### TASK ITEM
The lines to be copied are those below that contain "总体而言".

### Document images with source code
--

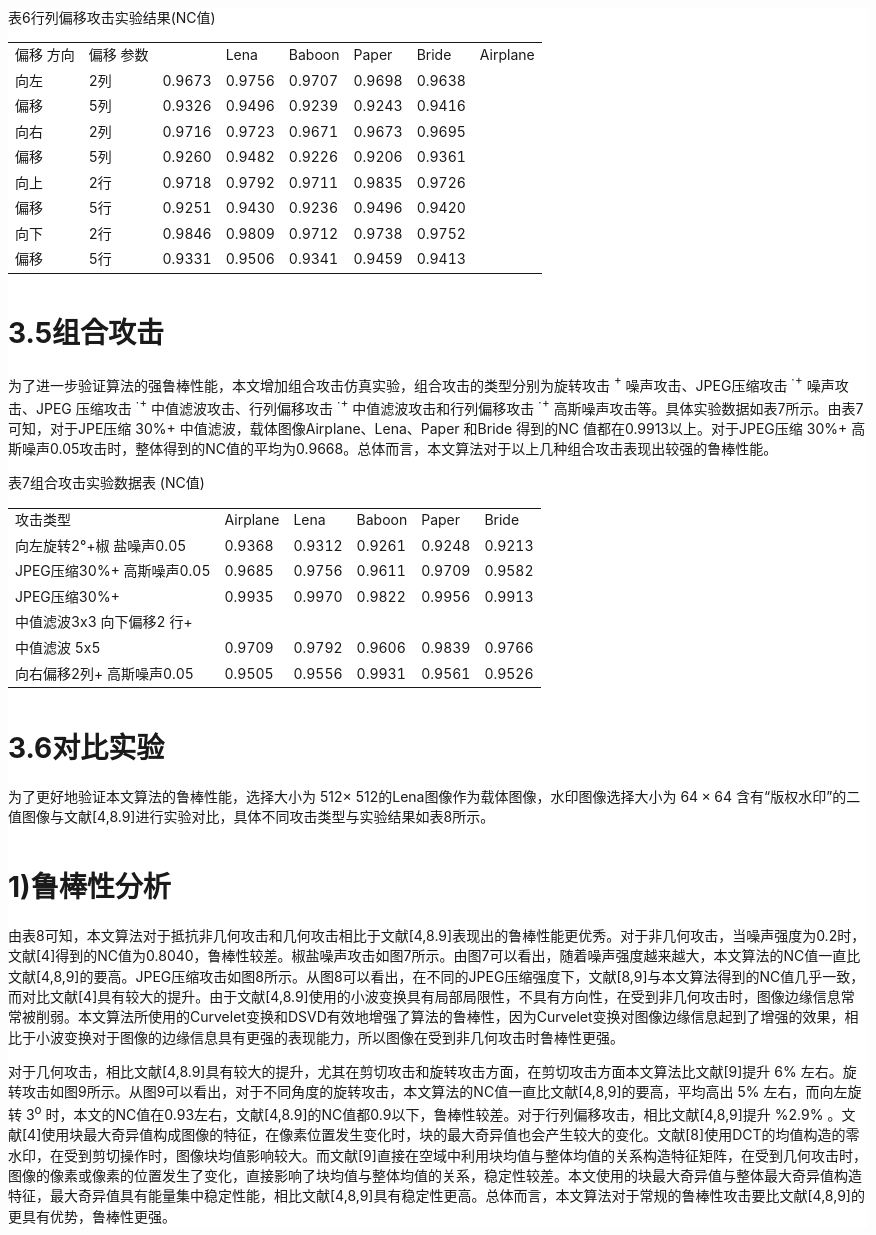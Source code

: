 表6行列偏移攻击实验结果(NC值)  

<html><body><table><tr><td rowspan="2">偏移 方向</td><td rowspan="2">偏移 参数</td><td rowspan="2"></td><td rowspan="2">Lena</td><td rowspan="2">Baboon</td><td rowspan="2">Paper</td><td rowspan="2">Bride</td></tr><tr><td>Airplane</td></tr><tr><td>向左</td><td>2列</td><td>0.9673</td><td>0.9756</td><td>0.9707</td><td>0.9698</td><td>0.9638</td></tr><tr><td>偏移</td><td>5列</td><td>0.9326</td><td>0.9496</td><td>0.9239</td><td>0.9243</td><td>0.9416</td></tr><tr><td>向右</td><td>2列</td><td>0.9716</td><td>0.9723</td><td>0.9671</td><td>0.9673</td><td>0.9695</td></tr><tr><td>偏移</td><td>5列</td><td>0.9260</td><td>0.9482</td><td>0.9226</td><td>0.9206</td><td>0.9361</td></tr><tr><td>向上</td><td>2行</td><td>0.9718</td><td>0.9792</td><td>0.9711</td><td>0.9835</td><td>0.9726</td></tr><tr><td>偏移</td><td>5行</td><td>0.9251</td><td>0.9430</td><td>0.9236</td><td>0.9496</td><td>0.9420</td></tr><tr><td>向下</td><td>2行</td><td>0.9846</td><td>0.9809</td><td>0.9712</td><td>0.9738</td><td>0.9752</td></tr><tr><td>偏移</td><td>5行</td><td>0.9331</td><td>0.9506</td><td>0.9341</td><td>0.9459</td><td>0.9413</td></tr></table></body></html>

# 3.5组合攻击

为了进一步验证算法的强鲁棒性能，本文增加组合攻击仿真实验，组合攻击的类型分别为旋转攻击 $^ +$ 噪声攻击、JPEG压缩攻击 $^ { \cdot + }$ 噪声攻击、JPEG 压缩攻击 $^ { \cdot + }$ 中值滤波攻击、行列偏移攻击 $^ { \cdot + }$ 中值滤波攻击和行列偏移攻击 $^ { \cdot + }$ 高斯噪声攻击等。具体实验数据如表7所示。由表7可知，对于JPE压缩 $3 0 \% +$ 中值滤波，载体图像Airplane、Lena、Paper 和Bride 得到的NC 值都在0.9913以上。对于JPEG压缩 $3 0 \% +$ 高斯噪声0.05攻击时，整体得到的NC值的平均为0.9668。总体而言，本文算法对于以上几种组合攻击表现出较强的鲁棒性能。

表7组合攻击实验数据表 (NC值)  

<html><body><table><tr><td>攻击类型</td><td>Airplane</td><td>Lena</td><td>Baboon</td><td>Paper</td><td>Bride</td></tr><tr><td>向左旋转2°+椒 盐噪声0.05</td><td>0.9368</td><td>0.9312</td><td>0.9261</td><td>0.9248</td><td>0.9213</td></tr><tr><td>JPEG压缩30%+ 高斯噪声0.05</td><td>0.9685</td><td>0.9756</td><td>0.9611</td><td>0.9709</td><td>0.9582</td></tr><tr><td>JPEG压缩30%+</td><td>0.9935</td><td>0.9970</td><td>0.9822</td><td>0.9956</td><td>0.9913</td></tr><tr><td>中值滤波3x3 向下偏移2 行+</td><td></td><td></td><td></td><td></td><td></td></tr><tr><td>中值滤波 5x5</td><td>0.9709</td><td>0.9792</td><td>0.9606</td><td>0.9839</td><td>0.9766</td></tr><tr><td>向右偏移2列+ 高斯噪声0.05</td><td>0.9505</td><td>0.9556</td><td>0.9931</td><td>0.9561</td><td>0.9526</td></tr></table></body></html>

# 3.6对比实验

为了更好地验证本文算法的鲁棒性能，选择大小为 $5 1 2 \times$ 512的Lena图像作为载体图像，水印图像选择大小为 $6 4 \times 6 4$ 含有“版权水印”的二值图像与文献[4,8.9]进行实验对比，具体不同攻击类型与实验结果如表8所示。

# 1)鲁棒性分析

由表8可知，本文算法对于抵抗非几何攻击和几何攻击相比于文献[4,8.9]表现出的鲁棒性能更优秀。对于非几何攻击，当噪声强度为0.2时，文献[4]得到的NC值为0.8040，鲁棒性较差。椒盐噪声攻击如图7所示。由图7可以看出，随着噪声强度越来越大，本文算法的NC值一直比文献[4,8,9]的要高。JPEG压缩攻击如图8所示。从图8可以看出，在不同的JPEG压缩强度下，文献[8,9]与本文算法得到的NC值几乎一致，而对比文献[4]具有较大的提升。由于文献[4,8.9]使用的小波变换具有局部局限性，不具有方向性，在受到非几何攻击时，图像边缘信息常常被削弱。本文算法所使用的Curvelet变换和DSVD有效地增强了算法的鲁棒性，因为Curvelet变换对图像边缘信息起到了增强的效果，相比于小波变换对于图像的边缘信息具有更强的表现能力，所以图像在受到非几何攻击时鲁棒性更强。

对于几何攻击，相比文献[4,8.9]具有较大的提升，尤其在剪切攻击和旋转攻击方面，在剪切攻击方面本文算法比文献[9]提升 $6 \%$ 左右。旋转攻击如图9所示。从图9可以看出，对于不同角度的旋转攻击，本文算法的NC值一直比文献[4,8,9]的要高，平均高出 $5 \%$ 左右，而向左旋转 $3 ^ { \mathrm { o } }$ 时，本文的NC值在0.93左右，文献[4,8.9]的NC值都0.9以下，鲁棒性较差。对于行列偏移攻击，相比文献[4,8,9]提升 $\% 2 . 9 \%$ 。文献[4]使用块最大奇异值构成图像的特征，在像素位置发生变化时，块的最大奇异值也会产生较大的变化。文献[8]使用DCT的均值构造的零水印，在受到剪切操作时，图像块均值影响较大。而文献[9]直接在空域中利用块均值与整体均值的关系构造特征矩阵，在受到几何攻击时，图像的像素或像素的位置发生了变化，直接影响了块均值与整体均值的关系，稳定性较差。本文使用的块最大奇异值与整体最大奇异值构造特征，最大奇异值具有能量集中稳定性能，相比文献[4,8,9]具有稳定性更高。总体而言，本文算法对于常规的鲁棒性攻击要比文献[4,8,9]的更具有优势，鲁棒性更强。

--

### ANSWER TO THE PROBLEM
为了进一步验证算法的强鲁棒性能，本文增加组合攻击仿真实验，组合攻击的类型分别为旋转攻击 $^ +$ 噪声攻击、JPEG压缩攻击 $^ { \cdot + }$ 噪声攻击、JPEG 压缩攻击 $^ { \cdot + }$ 中值滤波攻击、行列偏移攻击 $^ { \cdot + }$ 中值滤波攻击和行列偏移攻击 $^ { \cdot + }$ 高斯噪声攻击等。具体实验数据如表7所示。由表7可知，对于JPE压缩 $3 0 \% +$ 中值滤波，载体图像Airplane、Lena、Paper 和Bride 得到的NC 值都在0.9913以上。对于JPEG压缩 $3 0 \% +$ 高斯噪声0.05攻击时，整体得到的NC值的平均为0.9668。总体而言，本文算法对于以上几种组合攻击表现出较强的鲁棒性能。
对于几何攻击，相比文献[4,8.9]具有较大的提升，尤其在剪切攻击和旋转攻击方面，在剪切攻击方面本文算法比文献[9]提升 $6 \%$ 左右。旋转攻击如图9所示。从图9可以看出，对于不同角度的旋转攻击，本文算法的NC值一直比文献[4,8,9]的要高，平均高出 $5 \%$ 左右，而向左旋转 $3 ^ { \mathrm { o } }$ 时，本文的NC值在0.93左右，文献[4,8.9]的NC值都0.9以下，鲁棒性较差。对于行列偏移攻击，相比文献[4,8,9]提升 $\% 2 . 9 \%$ 。文献[4]使用块最大奇异值构成图像的特征，在像素位置发生变化时，块的最大奇异值也会产生较大的变化。文献[8]使用DCT的均值构造的零水印，在受到剪切操作时，图像块均值影响较大。而文献[9]直接在空域中利用块均值与整体均值的关系构造特征矩阵，在受到几何攻击时，图像的像素或像素的位置发生了变化，直接影响了块均值与整体均值的关系，稳定性较差。本文使用的块最大奇异值与整体最大奇异值构造特征，最大奇异值具有能量集中稳定性能，相比文献[4,8,9]具有稳定性更高。总体而言，本文算法对于常规的鲁棒性攻击要比文献[4,8,9]的更具有优势，鲁棒性更强。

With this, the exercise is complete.